[
https://issues.apache.org/jira/browse/SPARK-53143?page=com.atlassian.jira.plugin.system.issuetabpanels:all-tabpanel
]
David Milicevic updated SPARK-53143:
------------------------------------
Description:
There is an edge case with self join when multiple joins are present.
Example: two joins, where the latter one is self join.
The first one is the "using" join - in this case, analyzer's
`ResolveNaturalAndUsingJoin` will add `Project` as the top node.

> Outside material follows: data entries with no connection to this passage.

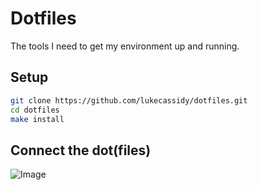 # Dotfiles
The tools I need to get my environment up and running.

## Setup
```bash
git clone https://github.com/lukecassidy/dotfiles.git
cd dotfiles
make install
```

## Connect the dot(files) 
![Image](https://github.com/user-attachments/assets/0b3f1d09-de43-4352-9f95-47d8ca04c8f7)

The second join is a self join, but with specified join condition (i.e.
`joinExprs`) -
if the join condition uses columns that are not part of the project list (of
the first
join), `AddMetadataColumns` rule will be hit to add metadata for those columns.
As a
consequence, `Project` will be added to the top of joined plan to return the
original/expected list of projected columns.
Whereas similar (i.e. `Project` node on top) can happen in multiple other cases,
from `Dataset` perspective the issue is specific to self joins only, since
`resolveSelfJoinCondition` assumed that the analyzed plan will be always of
`Join` type.
Minimalist PySpark repro:
{code:java}
spark.sql("CREATE TABLE IF NOT EXISTS table_11 (id INT);")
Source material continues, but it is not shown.